[Extracted records]
• • • • •

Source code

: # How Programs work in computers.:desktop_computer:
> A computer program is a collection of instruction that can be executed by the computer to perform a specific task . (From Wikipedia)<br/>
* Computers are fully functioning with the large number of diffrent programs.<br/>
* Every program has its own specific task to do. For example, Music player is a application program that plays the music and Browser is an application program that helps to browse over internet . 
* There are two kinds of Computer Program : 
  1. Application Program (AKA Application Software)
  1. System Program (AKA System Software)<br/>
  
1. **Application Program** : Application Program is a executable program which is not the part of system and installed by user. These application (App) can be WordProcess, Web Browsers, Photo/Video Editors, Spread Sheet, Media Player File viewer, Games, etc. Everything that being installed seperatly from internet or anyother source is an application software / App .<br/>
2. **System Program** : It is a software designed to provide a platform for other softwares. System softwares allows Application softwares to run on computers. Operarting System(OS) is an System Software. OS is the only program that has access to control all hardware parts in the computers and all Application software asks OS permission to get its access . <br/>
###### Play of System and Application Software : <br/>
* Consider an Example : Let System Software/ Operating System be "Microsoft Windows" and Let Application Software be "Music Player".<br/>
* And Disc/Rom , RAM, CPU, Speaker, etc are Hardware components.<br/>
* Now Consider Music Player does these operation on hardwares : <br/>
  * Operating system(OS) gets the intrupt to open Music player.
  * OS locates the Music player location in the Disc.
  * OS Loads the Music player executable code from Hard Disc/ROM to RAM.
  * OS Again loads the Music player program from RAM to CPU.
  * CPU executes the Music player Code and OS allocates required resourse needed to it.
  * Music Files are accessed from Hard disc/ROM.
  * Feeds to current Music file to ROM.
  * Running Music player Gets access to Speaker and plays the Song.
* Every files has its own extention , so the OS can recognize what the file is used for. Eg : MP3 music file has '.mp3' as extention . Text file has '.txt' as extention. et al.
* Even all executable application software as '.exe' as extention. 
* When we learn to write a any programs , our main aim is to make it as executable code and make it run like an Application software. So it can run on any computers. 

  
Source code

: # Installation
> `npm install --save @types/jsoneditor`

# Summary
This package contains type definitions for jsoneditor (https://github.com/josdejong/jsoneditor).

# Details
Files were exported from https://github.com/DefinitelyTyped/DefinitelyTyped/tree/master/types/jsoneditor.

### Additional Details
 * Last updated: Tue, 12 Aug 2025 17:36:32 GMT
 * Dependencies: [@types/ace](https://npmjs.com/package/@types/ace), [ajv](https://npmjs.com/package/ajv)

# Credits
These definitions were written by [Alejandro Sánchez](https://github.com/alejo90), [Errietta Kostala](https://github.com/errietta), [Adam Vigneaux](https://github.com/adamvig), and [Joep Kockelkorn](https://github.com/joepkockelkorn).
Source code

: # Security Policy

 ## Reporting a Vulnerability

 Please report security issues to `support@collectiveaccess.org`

• • • • •

Set down the lines above as they stand, starting with the first line and ending with the line that contains "1. System Program".

» **Reply to the exercise**
Source code

: # How Programs work in computers.:desktop_computer:
> A computer program is a collection of instruction that can be executed by the computer to perform a specific task . (From Wikipedia)<br/>
* Computers are fully functioning with the large number of diffrent programs.<br/>
* Every program has its own specific task to do. For example, Music player is a application program that plays the music and Browser is an application program that helps to browse over internet . 
* There are two kinds of Computer Program : 
  1. Application Program (AKA Application Software)
  1. System Program (AKA System Software)<br/>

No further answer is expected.